Segundo a geneticista Regina Célia Mingroni-Netto, o traço falciforme, ou seja a presença do gene falciforme dentro das pessoas, tem frequência alta nos quilombos, mais do que em uma população miscigenada de cidades onde a ancestralidade europeia predomina. Regina Célia também é a investigadora responsável por um estudo iniciado no ano 2000 sobre a ancestralidade e a genética quilombola de comunidades do Vale do Ribeira, no estado de São Paulo.
“Realmente a frequência do traço falciforme é alta especialmente em algumas comunidades, o que seria esperado dado a ancestralidade africana. A gente fez uma triagem com base no material genético do traço falcêmico e todas as famílias em que foi detectado o traço falciforme receberam uma visita nossa com orientação e aconselhamento genético sobre o assunto. Depois o foco da pesquisa mudou para hipertensão essencial, porque a gente constatou nas nossas avaliações clínicas que hipertensão essencial, o sobrepeso e obesidade eram frequentes nessas populações”, destaca Regina.
Segundo Graça Epifânio, membro da Coordenação Nacional de Articulação das Comunidades Negras Rurais Quilombolas (Conaq), o aconselhamento médico sobre as doenças falciformes não é uma realidade em muitos quilombos pelo Brasil.

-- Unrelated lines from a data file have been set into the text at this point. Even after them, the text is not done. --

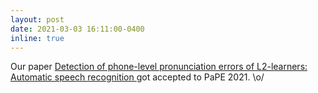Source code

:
 ```yaml
---
layout: post
date: 2021-03-03 16:11:00-0400
inline: true
---
```


Our paper <a href=https://pape2021.upf.edu/>Detection of phone-level pronunciation errors of L2-learners: Automatic speech recognition
</a> got accepted to PaPE 2021. \o/

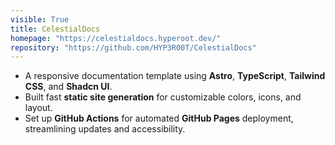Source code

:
 ```yaml
---
visible: True
title: CelestialDocs
homepage: "https://celestialdocs.hyperoot.dev/"
repository: "https://github.com/HYP3R00T/CelestialDocs"
---
```


- A responsive documentation template using **Astro**, **TypeScript**, **Tailwind CSS**, and **Shadcn UI**.
- Built fast **static site generation** for customizable colors, icons, and layout.
- Set up **GitHub Actions** for automated **GitHub Pages** deployment, streamlining updates and accessibility.
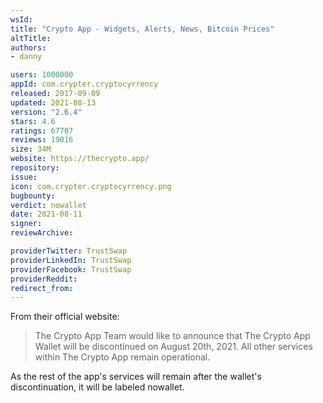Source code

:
 ```yaml
---
wsId: 
title: "Crypto App - Widgets, Alerts, News, Bitcoin Prices"
altTitle: 
authors:
- danny

users: 1000000
appId: com.crypter.cryptocyrrency
released: 2017-09-09
updated: 2021-08-13
version: "2.6.4"
stars: 4.6
ratings: 67707
reviews: 19016
size: 34M
website: https://thecrypto.app/ 
repository: 
issue: 
icon: com.crypter.cryptocyrrency.png
bugbounty: 
verdict: nowallet
date: 2021-08-11
signer: 
reviewArchive:

providerTwitter: TrustSwap
providerLinkedIn: TrustSwap
providerFacebook: TrustSwap
providerReddit: 
redirect_from:
---
```


From their official website: 

> The Crypto App Team would like to announce that The Crypto App Wallet will be discontinued on August 20th, 2021. All other services within The Crypto App remain operational.

As the rest of the app's services will remain after the wallet's discontinuation, it will be labeled nowallet.

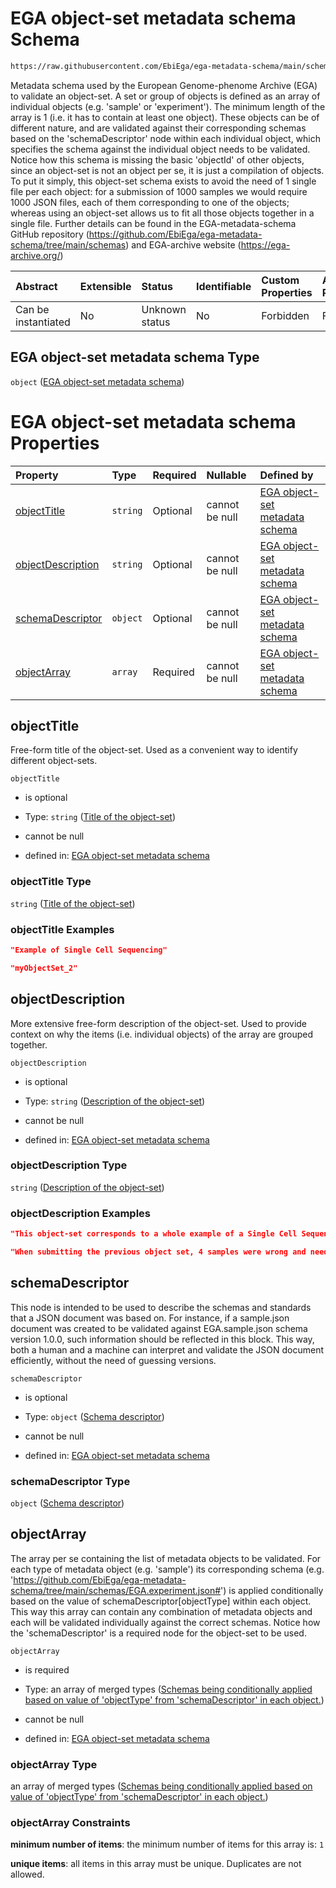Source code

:# EGA object-set metadata schema Schema

```txt
https://raw.githubusercontent.com/EbiEga/ega-metadata-schema/main/schemas/EGA.object-set.json
```

Metadata schema used by the European Genome-phenome Archive (EGA) to validate an object-set. A set or group of objects is defined as an array of individual objects (e.g. 'sample' or 'experiment'). The minimum length of the array is 1 (i.e. it has to contain at least one object). These objects can be of different nature, and are validated against their corresponding schemas based on the 'schemaDescriptor' node within each individual object, which specifies the schema against the individual object needs to be validated. Notice how this schema is missing the basic 'objectId' of other objects, since an object-set is not an object per se, it is just a compilation of objects. To put it simply, this object-set schema exists to avoid the need of 1 single file per each object: for a submission of 1000 samples we would require 1000 JSON files, each of them corresponding to one of the objects; whereas using an object-set allows us to fit all those objects together in a single file. Further details can be found in the EGA-metadata-schema GitHub repository (<https://github.com/EbiEga/ega-metadata-schema/tree/main/schemas>) and EGA-archive website (<https://ega-archive.org/>)

| Abstract            | Extensible | Status         | Identifiable | Custom Properties | Additional Properties | Access Restrictions | Defined In                                                                         |
| :------------------ | :--------- | :------------- | :----------- | :---------------- | :-------------------- | :------------------ | :--------------------------------------------------------------------------------- |
| Can be instantiated | No         | Unknown status | No           | Forbidden         | Forbidden             | none                | [EGA.object-set.json](../../../schemas/EGA.object-set.json "open original schema") |

## EGA object-set metadata schema Type

`object` ([EGA object-set metadata schema](ega-7.md))

# EGA object-set metadata schema Properties

| Property                                | Type     | Required | Nullable       | Defined by                                                                                                                                                                                                        |
| :-------------------------------------- | :------- | :------- | :------------- | :---------------------------------------------------------------------------------------------------------------------------------------------------------------------------------------------------------------- |
| [objectTitle](#objecttitle)             | `string` | Optional | cannot be null | [EGA object-set metadata schema](ega-7-properties-title-of-the-object-set.md "https://raw.githubusercontent.com/EbiEga/ega-metadata-schema/main/schemas/EGA.object-set.json#/properties/objectTitle")             |
| [objectDescription](#objectdescription) | `string` | Optional | cannot be null | [EGA object-set metadata schema](ega-7-properties-description-of-the-object-set.md "https://raw.githubusercontent.com/EbiEga/ega-metadata-schema/main/schemas/EGA.object-set.json#/properties/objectDescription") |
| [schemaDescriptor](#schemadescriptor)   | `object` | Optional | cannot be null | [EGA object-set metadata schema](ega-4-definitions-schema-descriptor.md "https://raw.githubusercontent.com/EbiEga/ega-metadata-schema/main/schemas/EGA.object-set.json#/properties/schemaDescriptor")             |
| [objectArray](#objectarray)             | `array`  | Required | cannot be null | [EGA object-set metadata schema](ega-7-properties-array-containing-metadata-objects.md "https://raw.githubusercontent.com/EbiEga/ega-metadata-schema/main/schemas/EGA.object-set.json#/properties/objectArray")   |

## objectTitle

Free-form title of the object-set. Used as a convenient way to identify different object-sets.

`objectTitle`

*   is optional

*   Type: `string` ([Title of the object-set](ega-7-properties-title-of-the-object-set.md))

*   cannot be null

*   defined in: [EGA object-set metadata schema](ega-7-properties-title-of-the-object-set.md "https://raw.githubusercontent.com/EbiEga/ega-metadata-schema/main/schemas/EGA.object-set.json#/properties/objectTitle")

### objectTitle Type

`string` ([Title of the object-set](ega-7-properties-title-of-the-object-set.md))

### objectTitle Examples

```json
"Example of Single Cell Sequencing"
```

```json
"myObjectSet_2"
```

## objectDescription

More extensive free-form description of the object-set. Used to provide context on why the items (i.e. individual objects) of the array are grouped together.

`objectDescription`

*   is optional

*   Type: `string` ([Description of the object-set](ega-7-properties-description-of-the-object-set.md))

*   cannot be null

*   defined in: [EGA object-set metadata schema](ega-7-properties-description-of-the-object-set.md "https://raw.githubusercontent.com/EbiEga/ega-metadata-schema/main/schemas/EGA.object-set.json#/properties/objectDescription")

### objectDescription Type

`string` ([Description of the object-set](ega-7-properties-description-of-the-object-set.md))

### objectDescription Examples

```json
"This object-set corresponds to a whole example of a Single Cell Sequencing submission, being grouped together and submitted together."
```

```json
"When submitting the previous object set, 4 samples were wrong and need to be re-submitted, and that's the purpose of this object-set."
```

## schemaDescriptor

This node is intended to be used to describe the schemas and standards that a JSON document was based on. For instance, if a sample.json document was created to be validated against EGA.sample.json schema version 1.0.0, such information should be reflected in this block. This way, both a human and a machine can interpret and validate the JSON document efficiently, without the need of guessing versions.

`schemaDescriptor`

*   is optional

*   Type: `object` ([Schema descriptor](ega-4-definitions-schema-descriptor.md))

*   cannot be null

*   defined in: [EGA object-set metadata schema](ega-4-definitions-schema-descriptor.md "https://raw.githubusercontent.com/EbiEga/ega-metadata-schema/main/schemas/EGA.object-set.json#/properties/schemaDescriptor")

### schemaDescriptor Type

`object` ([Schema descriptor](ega-4-definitions-schema-descriptor.md))

## objectArray

The array per se containing the list of metadata objects to be validated. For each type of metadata object (e.g. 'sample') its corresponding schema (e.g. '<https://github.com/EbiEga/ega-metadata-schema/tree/main/schemas/EGA.experiment.json#>') is applied conditionally based on the value of schemaDescriptor\[objectType] within each object. This way this array can contain any combination of metadata objects and each will be validated individually against the correct schemas. Notice how the 'schemaDescriptor' is a required node for the object-set to be used.

`objectArray`

*   is required

*   Type: an array of merged types ([Schemas being conditionally applied based on value of 'objectType' from 'schemaDescriptor' in each object.](ega-7-properties-array-containing-metadata-objects-schemas-being-conditionally-applied-based-on-value-of-objecttype-from-schemadescriptor-in-each-object.md))

*   cannot be null

*   defined in: [EGA object-set metadata schema](ega-7-properties-array-containing-metadata-objects.md "https://raw.githubusercontent.com/EbiEga/ega-metadata-schema/main/schemas/EGA.object-set.json#/properties/objectArray")

### objectArray Type

an array of merged types ([Schemas being conditionally applied based on value of 'objectType' from 'schemaDescriptor' in each object.](ega-7-properties-array-containing-metadata-objects-schemas-being-conditionally-applied-based-on-value-of-objecttype-from-schemadescriptor-in-each-object.md))

### objectArray Constraints

**minimum number of items**: the minimum number of items for this array is: `1`

**unique items**: all items in this array must be unique. Duplicates are not allowed.
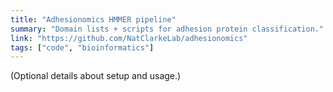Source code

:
 ```yaml
---
title: "Adhesionomics HMMER pipeline"
summary: "Domain lists + scripts for adhesion protein classification."
link: "https://github.com/NatClarkeLab/adhesionomics"
tags: ["code", "bioinformatics"]
---
```

(Optional details about setup and usage.)
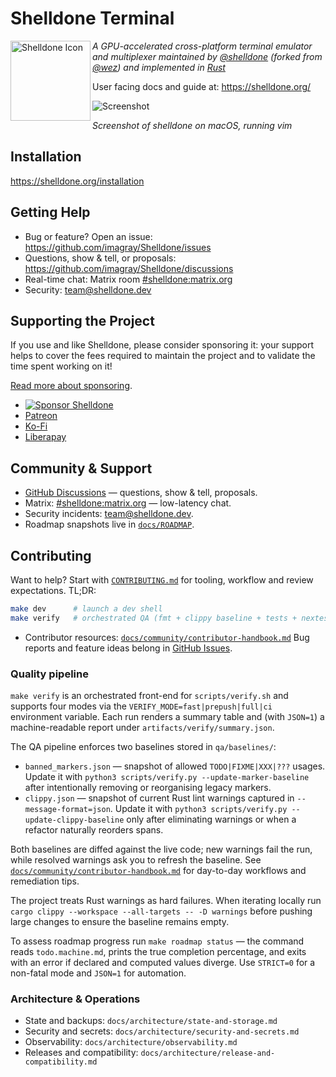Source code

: # Shelldone Terminal

<img height="128" alt="Shelldone Icon" src="https://raw.githubusercontent.com/shelldone/shelldone/main/assets/icon/shelldone-icon.svg" align="left"> *A GPU-accelerated cross-platform terminal emulator and multiplexer maintained by <a href="https://github.com/shelldone">@shelldone</a> (forked from <a href="https://github.com/wez">@wez</a>) and implemented in <a href="https://www.rust-lang.org/">Rust</a>*

User facing docs and guide at: https://shelldone.org/

![Screenshot](docs/screenshots/two.png)

*Screenshot of shelldone on macOS, running vim*

## Installation

https://shelldone.org/installation

## Getting Help

* Bug or feature? Open an issue: https://github.com/imagray/Shelldone/issues
* Questions, show & tell, or proposals: https://github.com/imagray/Shelldone/discussions
* Real-time chat: Matrix room [#shelldone:matrix.org](https://matrix.to/#/#shelldone:matrix.org)
* Security: [team@shelldone.dev](mailto:team@shelldone.dev)

## Supporting the Project

If you use and like Shelldone, please consider sponsoring it: your support helps
to cover the fees required to maintain the project and to validate the time
spent working on it!

[Read more about sponsoring](https://shelldone.org/sponsor.html).

* [![Sponsor Shelldone](https://img.shields.io/github/sponsors/shelldone?label=Sponsor%20Shelldone&logo=github&style=for-the-badge)](https://github.com/sponsors/shelldone)
* [Patreon](https://patreon.com/shelldone)
* [Ko-Fi](https://ko-fi.com/shelldone)
* [Liberapay](https://liberapay.com/shelldone)

## Community & Support

- [GitHub Discussions](https://github.com/imagray/Shelldone/discussions) — questions, show & tell, proposals.
- Matrix: [#shelldone:matrix.org](https://matrix.to/#/#shelldone:matrix.org) — low-latency chat.
- Security incidents: [team@shelldone.dev](mailto:team@shelldone.dev).
- Roadmap snapshots live in [`docs/ROADMAP`](docs/ROADMAP).

## Contributing

Want to help? Start with [`CONTRIBUTING.md`](CONTRIBUTING.md) for tooling,
workflow and review expectations. TL;DR:

```bash
make dev      # launch a dev shell
make verify   # orchestrated QA (fmt + clippy baseline + tests + nextest)
```

- Contributor resources: [`docs/community/contributor-handbook.md`](docs/community/contributor-handbook.md)
Bug reports and feature ideas belong in [GitHub Issues](https://github.com/imagray/Shelldone/issues).

### Quality pipeline

`make verify` is an orchestrated front-end for `scripts/verify.sh` and supports
four modes via the `VERIFY_MODE=fast|prepush|full|ci` environment variable.
Each run renders a summary table and (with `JSON=1`) a machine-readable report
under `artifacts/verify/summary.json`.

The QA pipeline enforces two baselines stored in `qa/baselines/`:

- `banned_markers.json` — snapshot of allowed `TODO|FIXME|XXX|???` usages.
  Update it with `python3 scripts/verify.py --update-marker-baseline` after
  intentionally removing or reorganising legacy markers.
- `clippy.json` — snapshot of current Rust lint warnings captured in
  `--message-format=json`. Update it with
  `python3 scripts/verify.py --update-clippy-baseline` only after eliminating
  warnings or when a refactor naturally reorders spans.

Both baselines are diffed against the live code; new warnings fail the run,
while resolved warnings ask you to refresh the baseline. See
[`docs/community/contributor-handbook.md`](docs/community/contributor-handbook.md)
for day-to-day workflows and remediation tips.

The project treats Rust warnings as hard failures. When iterating locally run
`cargo clippy --workspace --all-targets -- -D warnings` before pushing large
changes to ensure the baseline remains empty.

To assess roadmap progress run `make roadmap status` — the command reads
`todo.machine.md`, prints the true completion percentage, and exits with an
error if declared and computed values diverge. Use `STRICT=0` for a non-fatal
mode and `JSON=1` for automation.

### Architecture & Operations
- State and backups: `docs/architecture/state-and-storage.md`
- Security and secrets: `docs/architecture/security-and-secrets.md`
- Observability: `docs/architecture/observability.md`
- Releases and compatibility: `docs/architecture/release-and-compatibility.md`
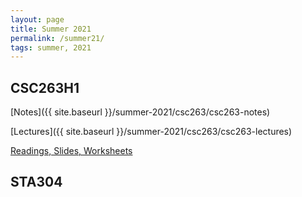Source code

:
 ```yaml
---
layout: page
title: Summer 2021
permalink: /summer21/
tags: summer, 2021
---
```


<style>
    ul {
      margin-bottom: 0;
    }
</style>

## CSC263H1

[Notes]({{ site.baseurl }}/summer-2021/csc263/csc263-notes)

[Lectures]({{ site.baseurl }}/summer-2021/csc263/csc263-lectures)

[Readings, Slides, Worksheets](https://q.utoronto.ca/courses/229641/pages/lectures)

## STA304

“A invisibilidade das doenças em territórios quilombolas revelam a situação dramática de não recebimento de atenção devida das autoridades públicas e dos meios de comunicação. Então, a gente ainda vive uma situação de abandono e de falta de informação perante as nossas comorbidades”, destaca Graça.
Humanização do atendimento
De acordo com Altair Lira, é preciso olhar para as demandas específicas da população negra em torno da saúde, e também para como os atendimentos a essas pessoas são feitos. “Pensar uma cidade igual é privilegiar o desigual. A população não é uniforme, tem demandas específicas e nós precisamos nos preparar para reconhecer e atender essas demandas. Sabendo reconhecer essas especificidades dentro da universalidade”, completa.
Segundo a médica Arisne Munique, para se alcançar uma maior humanização dos atendimentos, também é preciso enegrecer os espaços de saúde, pontuando a questão racial desde o processo formativo para que isso não seja negligenciado durante o atendimento.
“Acho que a formação precisa cada vez mais se aproximar da realidade da população, porque, independente de onde a gente atue, a nossa perspectiva tem que ser pensando na população. E o outro caminho é o enegrecimento da medicina e a democratização desse espaço. Isso aproxima muito mais as pessoas negras”, finaliza a médica.